Longitudinal host-microbiome dynamics of metatranscription identify hallmarks of progression in periodontitis.

作者信息

Ana Duran-Pinedo, O Solbiati Jose, Flavia Teles, Zhang Yanping, Jorge Frias-Lopez

机构信息

Department of Oral Biology, University of Florida, College of Dentistry, 1395 Center Drive Gainesville, Gainesville, FL, 32610 - 0424, USA.

Department of Basic & Translational Sciences, University of Pennsylvania, School of Dental Medicine, 240 South 40 Street, Philadelphia, PA, 19104 - 6030, USA.

出版信息

Microbiome. 2025 May 14;13(1):119. doi: 10.1186/s40168-025-02108-8.

DOI:10.1186/s40168-025-02108-8
PMID:40369640
原文链接:https://pmc.ncbi.nlm.nih.gov/articles/PMC12077055/
Abstract

BACKGROUND

In periodontitis, the interplay between the host and microbiome generates a self-perpetuating cycle of inflammation of tooth-supporting tissues, potentially leading to tooth loss. Despite increasing knowledge of the phylogenetic compositional changes of the periodontal microbiome, the current understanding of in situ activities of the oral microbiome and the interactions among community members and with the host is still limited. Prior studies on the subgingival plaque metatranscriptome have been cross-sectional, allowing for only a snapshot of a highly variable microbiome, and do not include the transcriptome profiles from the host, a critical element in the progression of the disease.

RESULTS

To identify the host-microbiome interactions in the subgingival milieu that lead to periodontitis progression, we conducted a longitudinal analysis of the host-microbiome metatranscriptome from clinically stable and progressing sites in 15 participants over 1 year. Our research uncovered a distinct timeline of activities of microbial and host responses linked to disease progression, revealing a significant clinical and metabolic change point (the moment in time when the statistical properties of a time series change) at the 6-month mark of the study, with 1722 genes differentially expressed (DE) in the host and 111,705 in the subgingival microbiome.
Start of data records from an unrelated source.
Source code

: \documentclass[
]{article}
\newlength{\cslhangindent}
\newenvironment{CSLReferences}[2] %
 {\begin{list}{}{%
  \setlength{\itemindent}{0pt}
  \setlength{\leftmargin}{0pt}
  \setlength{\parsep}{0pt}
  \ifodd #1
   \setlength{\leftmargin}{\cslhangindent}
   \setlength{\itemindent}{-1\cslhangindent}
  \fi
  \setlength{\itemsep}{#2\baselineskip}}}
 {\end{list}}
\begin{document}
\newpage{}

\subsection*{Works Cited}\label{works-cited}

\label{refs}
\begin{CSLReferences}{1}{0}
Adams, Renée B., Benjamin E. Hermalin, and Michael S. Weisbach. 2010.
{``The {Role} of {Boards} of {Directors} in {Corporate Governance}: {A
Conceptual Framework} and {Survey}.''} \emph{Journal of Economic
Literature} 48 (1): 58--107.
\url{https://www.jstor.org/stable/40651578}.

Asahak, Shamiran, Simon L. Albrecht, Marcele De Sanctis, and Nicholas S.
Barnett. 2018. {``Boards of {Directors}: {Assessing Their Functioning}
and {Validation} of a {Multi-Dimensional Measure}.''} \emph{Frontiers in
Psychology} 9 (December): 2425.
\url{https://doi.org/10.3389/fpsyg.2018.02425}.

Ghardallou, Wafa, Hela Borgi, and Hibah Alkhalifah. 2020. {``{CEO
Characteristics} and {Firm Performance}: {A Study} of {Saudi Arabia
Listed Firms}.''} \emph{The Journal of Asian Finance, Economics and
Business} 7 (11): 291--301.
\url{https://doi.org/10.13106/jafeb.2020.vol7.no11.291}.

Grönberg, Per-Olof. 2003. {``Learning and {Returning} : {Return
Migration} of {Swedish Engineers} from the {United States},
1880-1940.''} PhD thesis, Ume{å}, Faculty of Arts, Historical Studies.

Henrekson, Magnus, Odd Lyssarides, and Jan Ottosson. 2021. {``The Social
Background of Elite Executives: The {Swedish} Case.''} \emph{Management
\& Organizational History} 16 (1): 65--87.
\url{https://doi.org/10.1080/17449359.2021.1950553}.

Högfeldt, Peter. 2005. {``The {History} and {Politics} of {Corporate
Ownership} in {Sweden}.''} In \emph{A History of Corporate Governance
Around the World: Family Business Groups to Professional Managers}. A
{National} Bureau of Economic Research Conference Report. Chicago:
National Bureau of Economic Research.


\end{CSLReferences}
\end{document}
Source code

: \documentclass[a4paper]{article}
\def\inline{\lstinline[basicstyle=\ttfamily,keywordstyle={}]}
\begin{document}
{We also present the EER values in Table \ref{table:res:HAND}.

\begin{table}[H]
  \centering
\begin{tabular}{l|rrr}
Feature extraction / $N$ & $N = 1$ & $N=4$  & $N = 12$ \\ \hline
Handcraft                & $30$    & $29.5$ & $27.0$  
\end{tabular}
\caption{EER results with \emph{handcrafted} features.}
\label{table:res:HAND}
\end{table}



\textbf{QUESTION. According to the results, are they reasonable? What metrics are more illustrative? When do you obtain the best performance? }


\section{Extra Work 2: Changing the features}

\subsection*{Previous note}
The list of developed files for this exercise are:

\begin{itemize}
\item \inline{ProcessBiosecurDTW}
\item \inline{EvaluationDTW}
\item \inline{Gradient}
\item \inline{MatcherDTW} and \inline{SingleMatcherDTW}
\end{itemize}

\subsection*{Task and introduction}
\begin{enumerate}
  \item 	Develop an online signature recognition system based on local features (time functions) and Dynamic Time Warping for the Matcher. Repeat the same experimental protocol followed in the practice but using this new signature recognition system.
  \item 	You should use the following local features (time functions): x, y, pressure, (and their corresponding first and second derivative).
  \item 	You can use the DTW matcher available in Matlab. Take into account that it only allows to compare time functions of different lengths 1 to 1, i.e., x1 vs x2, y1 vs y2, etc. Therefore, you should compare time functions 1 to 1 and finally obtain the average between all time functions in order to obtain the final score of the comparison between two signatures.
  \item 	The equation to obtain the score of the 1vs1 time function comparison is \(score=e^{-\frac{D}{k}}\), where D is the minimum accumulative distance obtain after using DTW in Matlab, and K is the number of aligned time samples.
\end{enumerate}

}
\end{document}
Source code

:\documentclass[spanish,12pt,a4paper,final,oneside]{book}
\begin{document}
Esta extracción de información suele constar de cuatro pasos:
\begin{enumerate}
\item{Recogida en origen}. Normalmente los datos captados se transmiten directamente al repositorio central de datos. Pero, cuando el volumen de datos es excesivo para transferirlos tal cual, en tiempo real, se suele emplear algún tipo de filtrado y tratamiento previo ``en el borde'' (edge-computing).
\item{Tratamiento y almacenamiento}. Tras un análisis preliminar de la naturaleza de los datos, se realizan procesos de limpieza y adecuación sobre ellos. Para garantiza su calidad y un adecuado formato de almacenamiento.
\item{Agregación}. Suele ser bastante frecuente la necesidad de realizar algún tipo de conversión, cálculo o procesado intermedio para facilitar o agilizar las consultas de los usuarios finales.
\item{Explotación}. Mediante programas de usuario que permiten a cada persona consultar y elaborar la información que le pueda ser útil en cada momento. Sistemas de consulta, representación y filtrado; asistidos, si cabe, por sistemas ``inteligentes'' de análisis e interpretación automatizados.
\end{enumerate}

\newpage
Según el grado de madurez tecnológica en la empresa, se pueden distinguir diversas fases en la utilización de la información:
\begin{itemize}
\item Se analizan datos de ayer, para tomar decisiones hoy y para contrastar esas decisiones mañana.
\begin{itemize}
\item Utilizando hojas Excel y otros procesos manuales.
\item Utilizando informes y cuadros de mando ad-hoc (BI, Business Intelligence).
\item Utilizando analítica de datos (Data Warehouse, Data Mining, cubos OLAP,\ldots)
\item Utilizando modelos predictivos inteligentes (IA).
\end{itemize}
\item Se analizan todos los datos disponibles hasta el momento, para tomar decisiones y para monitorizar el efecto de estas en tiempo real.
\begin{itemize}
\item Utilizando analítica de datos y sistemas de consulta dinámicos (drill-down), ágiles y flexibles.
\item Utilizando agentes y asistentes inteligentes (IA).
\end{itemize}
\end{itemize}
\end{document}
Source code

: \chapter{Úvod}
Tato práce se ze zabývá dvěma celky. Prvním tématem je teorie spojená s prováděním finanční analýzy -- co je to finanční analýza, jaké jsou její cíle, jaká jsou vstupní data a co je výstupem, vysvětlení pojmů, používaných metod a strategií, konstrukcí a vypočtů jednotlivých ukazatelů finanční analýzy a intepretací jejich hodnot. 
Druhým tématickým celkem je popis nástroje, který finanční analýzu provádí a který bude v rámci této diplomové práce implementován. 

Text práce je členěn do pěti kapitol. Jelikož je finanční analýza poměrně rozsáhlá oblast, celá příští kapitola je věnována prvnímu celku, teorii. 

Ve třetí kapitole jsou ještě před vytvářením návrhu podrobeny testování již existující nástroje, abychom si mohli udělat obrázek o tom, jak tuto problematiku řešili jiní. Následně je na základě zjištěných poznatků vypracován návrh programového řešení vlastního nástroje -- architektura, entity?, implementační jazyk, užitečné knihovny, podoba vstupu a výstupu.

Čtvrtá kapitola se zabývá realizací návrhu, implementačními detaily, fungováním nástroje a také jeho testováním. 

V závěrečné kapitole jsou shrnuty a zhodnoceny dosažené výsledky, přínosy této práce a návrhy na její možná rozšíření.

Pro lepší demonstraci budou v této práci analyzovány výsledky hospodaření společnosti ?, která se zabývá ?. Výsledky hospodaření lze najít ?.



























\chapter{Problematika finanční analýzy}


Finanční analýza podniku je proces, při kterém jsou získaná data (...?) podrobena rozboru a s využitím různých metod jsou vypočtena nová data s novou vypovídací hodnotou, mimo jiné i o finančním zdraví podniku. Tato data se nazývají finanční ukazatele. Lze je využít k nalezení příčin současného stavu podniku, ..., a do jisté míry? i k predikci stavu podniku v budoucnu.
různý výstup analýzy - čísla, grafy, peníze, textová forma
Genes associated with immune response, especially antigen presentation genes, were highly up-regulated in stable sites before the 6-month change point but not in the progressing sites. Activation of cobalamin, porphyrin, and motility in the microbiome contribute to the progression of the disease. Conversely, inhibition of lipopolysaccharide and glycosphingolipid biosynthesis in stable sites coincided with increased immune response. Correlation delay analysis revealed that the positive feedback loop of activities leading to progression consists of immune regulation and response activation in the host that leads to an increase in potassium ion transport and cobalamin biosynthesis in the microbiome, which in turn induces the immune response. Causality analysis identified two clusters of microbiome genes whose progression can accurately predict the outcomes at specific sites with high confidence (AUC = 0.98095 and 0.97619).

CONCLUSIONS

A specific timeline of host-microbiome activities characterizes the progression of the disease. The metabolic activities of the dysbiotic microbiome and the host are responsible for the positive feedback loop of reciprocally reinforced interactions leading to progression and tissue destruction. Video Abstract.

摘要

背景

在牙周炎中,宿主与微生物群之间的相互作用会引发牙齿支持组织炎症的自我延续循环,可能导致牙齿脱落。尽管对牙周微生物群的系统发育组成变化的了解日益增加,但目前对口腔微生物群的原位活性以及群落成员之间及其与宿主的相互作用的认识仍然有限。先前关于龈下菌斑宏转录组的研究是横断面研究,只能提供高度可变的微生物群的一个快照,并且不包括宿主的转录组谱,而宿主转录组谱是疾病进展的关键因素。

结果

为了确定龈下环境中导致牙周炎进展的宿主-微生物群相互作用,我们对15名参与者临床稳定和进展部位的宿主-微生物群宏转录组进行了为期1年的纵向分析。我们的研究揭示了与疾病进展相关的微生物和宿主反应活动的独特时间线,在研究的6个月时发现了一个显著的临床和代谢变化点(时间序列的统计特性发生变化的时刻),宿主中有1722个基因差异表达(DE),龈下微生物群中有111705个基因差异表达。与免疫反应相关的基因,尤其是抗原呈递基因,在6个月变化点之前在稳定部位高度上调,但在进展部位则不然。微生物群中钴胺素、卟啉和运动性的激活促进了疾病的进展。相反在稳定部位脂多糖和糖鞘脂生物合成的抑制与免疫反应增加同时发生。相关性延迟分析表明导致疾病进展的活动的正反馈回路包括宿主中的免疫调节和反应激活,这导致微生物群中钾离子转运和钴胺素生物合成增加,进而诱导免疫反应。因果关系分析确定了两组微生物群基因,其进展可以高度准确地预测特定部位的结果(AUC = 0.98095和0.97619)。

结论

宿主-微生物群活动的特定时间线表征了疾病的进展。功能失调的微生物群和宿主的代谢活动是导致疾病进展和组织破坏的相互增强的相互作用的正反馈回路的原因。视频摘要。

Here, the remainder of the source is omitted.